63.9% ABV, matured in sherry seasoned European and American oak casks, along with a smaller proportion of ex-bourbon casks.
Chill filtration and colouring were not disclosed.
£60 (Highland Park)
Nose: Figs and dates, banana, heather blossom honey, smoke from a damp wood fire, a touch of peat and damp earth, cigar tobacco, caramelised beef steak with a cayenne pepper rub. Extremely complex. There are delicate aromas, and hard hitters blended together, revealing a little more with every sniff.
Palate: A lot of the flavours are familiar from the nose. The figs and dates remain, although orange makes an appearance. The sweetness from the honey is still there, as are the big earthy notes. The spice notes become more distinct: cayenne pepper is joined by ginger and aniseed. The smoke is still there too: charred tobacco joins the damp fire. A drop of water opens up the spice notes: it becomes a rich mix of peat, coriander, pepper, turmeric, and chilli.
Finish: Sweet, spicy, and lingering: pepper and golden syrup thickly coat the mouth and take their time to leave. Water transforms the gentle pepper burn into cayenne fire.
Opinion: This was a whisky I quite enjoyed. The palate was introduced wonderfully by the nose, the texture was thick, coating the mouth pleasantly, and the finish was long-lasting: all the things that I look for in cask strength. A drop of water seemed to anger the whisky, but in a rather delicious way, bringing out fire and spice in spades. A lot was going on in both the nose and the palate, with the whisky slowly revealing more and more notes as I tried it. This was a lot more than I expected from a £60 cask strength release. For me, this could compete favourably with most core range releases in a similar price bracket.
However, just as the Viking-themed rebrand seems to have been divisive, so too is the spirit. It’s worth noting that while I really enjoyed this, Water of Life co-editor Dave was less impressed. While I revelled in a complex dram that gradually revealed more and more notes, Dave found it more unbalanced. The aniseed on the palate also wasn’t his thing. The result was that, while our two sets of tasting notes identified very similar flavours, our final scores were quite a way apart. This is a reminder that different people enjoy different things in their whiskies and that while these reviews can be helpful, some spirits ought to be tried before they are bought. The Highland Park Cask Strength Release No. 2 may well be one of those.

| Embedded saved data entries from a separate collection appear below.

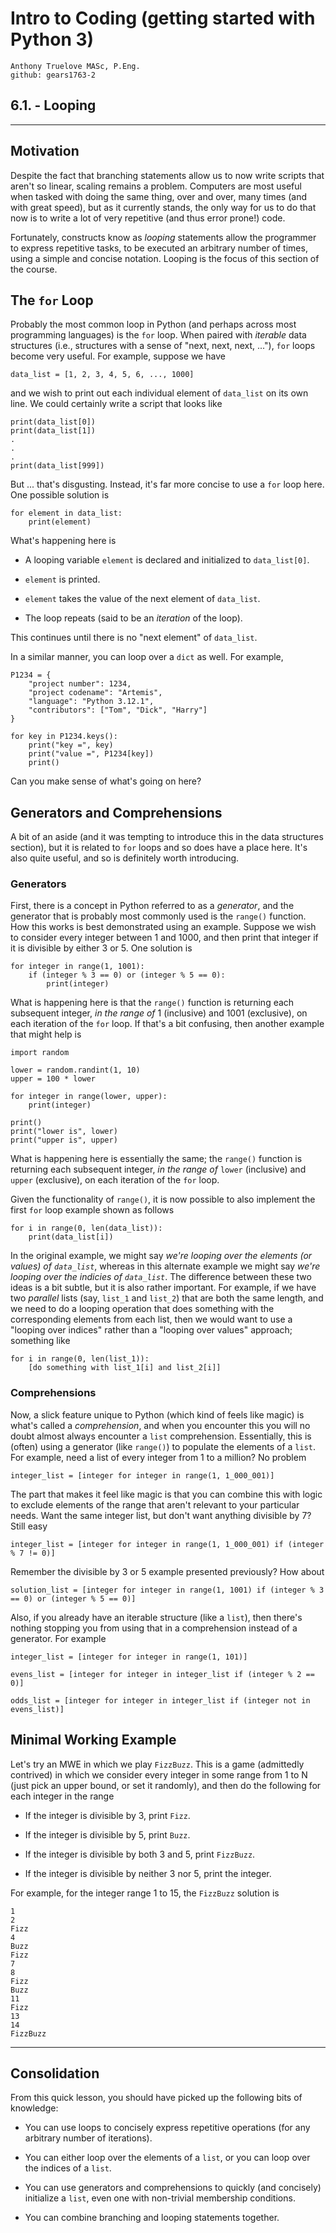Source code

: # Intro to Coding (getting started with Python 3)

    Anthony Truelove MASc, P.Eng.
    github: gears1763-2


## 6.1. - Looping

--------


## Motivation

Despite the fact that branching statements allow us to now write scripts that aren't so 
linear, scaling remains a problem. Computers are most useful when tasked with doing the 
same thing, over and over, many times (and with great speed), but as it currently stands, 
the only way for us to do that now is to write a lot of very repetitive (and thus error 
prone!) code.  

Fortunately, constructs know as *looping* statements allow the programmer to express 
repetitive tasks, to be executed an arbitrary number of times, using a simple and
concise notation. Looping is the focus of this section of the course.


## The `for` Loop

Probably the most common loop in Python (and perhaps across most programming languages)
is the `for` loop. When paired with *iterable* data structures (i.e., structures with a 
sense of "next, next, next, ..."), `for` loops become very useful. For example, suppose 
we have

    data_list = [1, 2, 3, 4, 5, 6, ..., 1000]

and we wish to print out each individual element of `data_list` on its own line. We
could certainly write a script that looks like

    print(data_list[0])
    print(data_list[1])
    .
    .
    .
    print(data_list[999])

But ... that's disgusting. Instead, it's far more concise to use a `for` loop here. One 
possible solution is

    for element in data_list:
        print(element)

What's happening here is

  * A looping variable `element` is declared and initialized to `data_list[0]`.
  
  * `element` is printed.
  
  * `element` takes the value of the next element of `data_list`.
  
  * The loop repeats (said to be an *iteration* of the loop).

This continues until there is no "next element" of `data_list`.  

In a similar manner, you can loop over a `dict` as well. For example,

    P1234 = {
        "project number": 1234,
        "project codename": "Artemis",
        "language": "Python 3.12.1",
        "contributors": ["Tom", "Dick", "Harry"]
    }
    
    for key in P1234.keys():
        print("key =", key)
        print("value =", P1234[key])
        print()

Can you make sense of what's going on here?


## Generators and Comprehensions

A bit of an aside (and it was tempting to introduce this in the data structures section), 
but it is related to `for` loops and so does have a place here. It's also quite useful, 
and so is definitely worth introducing.  

### Generators

First, there is a concept in Python referred to as a *generator*, and the generator that 
is probably most commonly used is the `range()` function. How this works is best
demonstrated using an example. Suppose we wish to consider every integer between 1 and 
1000, and then print that integer if it is divisible by either 3 or 5. One solution is 

    for integer in range(1, 1001):
        if (integer % 3 == 0) or (integer % 5 == 0):
            print(integer)

What is happening here is that the `range()` function is returning each subsequent 
integer, *in the range of* 1 (inclusive) and 1001 (exclusive), on each iteration of the 
`for` loop. If that's a bit confusing, then another example that might help is

    import random
    
    lower = random.randint(1, 10)
    upper = 100 * lower
    
    for integer in range(lower, upper):
        print(integer)
    
    print()
    print("lower is", lower)
    print("upper is", upper)

What is happening here is essentially the same; the  `range()` function is returning
each subsequent integer, *in the range of* `lower` (inclusive) and `upper` (exclusive),
on each iteration of the `for` loop.  

Given the functionality of `range()`, it is now possible to also implement the first 
`for` loop example shown as follows

    for i in range(0, len(data_list)):
        print(data_list[i])

In the original example, we might say *we're looping over the elements (or values) of
`data_list`*, whereas in this alternate example we might say *we're looping over the
indicies of `data_list`*. The difference between these two ideas is a bit subtle, but it
is also rather important. For example, if we have two *parallel* lists (say, `list_1`
and `list_2`) that are both the same length, and we need to do a looping operation that 
does something with the corresponding elements from each list, then we would want to use 
a "looping over indices" rather than a "looping over values" approach; something like 

    for i in range(0, len(list_1)):
        [do something with list_1[i] and list_2[i]]


### Comprehensions

Now, a slick feature unique to Python (which kind of feels like magic) is what's called
a *comprehension*, and when you encounter this you will no doubt almost always encounter 
a `list` comprehension. Essentially, this is (often) using a generator (like `range()`)
to populate the elements of a `list`. For example, need a list of every integer from 1
to a million? No problem

    integer_list = [integer for integer in range(1, 1_000_001)]

The part that makes it feel like magic is that you can combine this with logic to
exclude elements of the range that aren't relevant to your particular needs. Want the 
same integer list, but don't want anything divisible by 7? Still easy

    integer_list = [integer for integer in range(1, 1_000_001) if (integer % 7 != 0)]

Remember the divisible by 3 or 5 example presented previously? How about

    solution_list = [integer for integer in range(1, 1001) if (integer % 3 == 0) or (integer % 5 == 0)]

Also, if you already have an iterable structure (like a `list`), then there's nothing
stopping you from using that in a comprehension instead of a generator. For example

    integer_list = [integer for integer in range(1, 101)]
    
    evens_list = [integer for integer in integer_list if (integer % 2 == 0)]
    
    odds_list = [integer for integer in integer_list if (integer not in evens_list)]


## Minimal Working Example

Let's try an MWE in which we play `FizzBuzz`. This is a game (admittedly contrived) in 
which we consider every integer in some range from 1 to N (just pick an upper bound, or 
set it randomly), and then do the following for each integer in the range

  * If the integer is divisible by 3, print `Fizz`.
  
  * If the integer is divisible by 5, print `Buzz`.
  
  * If the integer is divisible by both 3 and 5, print `FizzBuzz`.
  
  * If the integer is divisible by neither 3 nor 5, print the integer.

For example, for the integer range 1 to 15, the `FizzBuzz` solution is

    1
    2
    Fizz
    4
    Buzz
    Fizz
    7
    8
    Fizz
    Buzz
    11
    Fizz
    13
    14
    FizzBuzz

--------


## Consolidation 

From this quick lesson, you should have picked up the following bits of knowledge:  

  * You can use loops to concisely express repetitive operations (for any arbitrary 
    number of iterations).
  
  * You can either loop over the elements of a `list`, or you can loop over the indices 
    of a `list`.
  
  * You can use generators and comprehensions to quickly (and concisely) initialize a 
    `list`, even one with non-trivial membership conditions.
  
  * You can combine branching and looping statements together.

The Highland Park Cask Strength seems to sum up the distillery’s current place in the industry. They’ve taken some significant steps to distance themselves from their previous ubiquitous but somewhat generic image and establish a new identity, with somewhat divisive results. Unlike the other Orkney distillery, Scapa, they seem to be trying to release a distinct style of spirit to match their now more unique packaging. While this won’t be to everyone’s taste, if it means that their future contains more batch releases, more cask strengths, and more imaginative drams tied to Orkney’s history, then Highland Park has at least got me interested again. It’s better to be divisive than dull.
Disclosure: The samples reviewed for this article were provided to the Water of Life team by Edrington Group free of charge. Edrington Group has not had any other input into this article, nor has the Water of Life team relinquished any editorial control.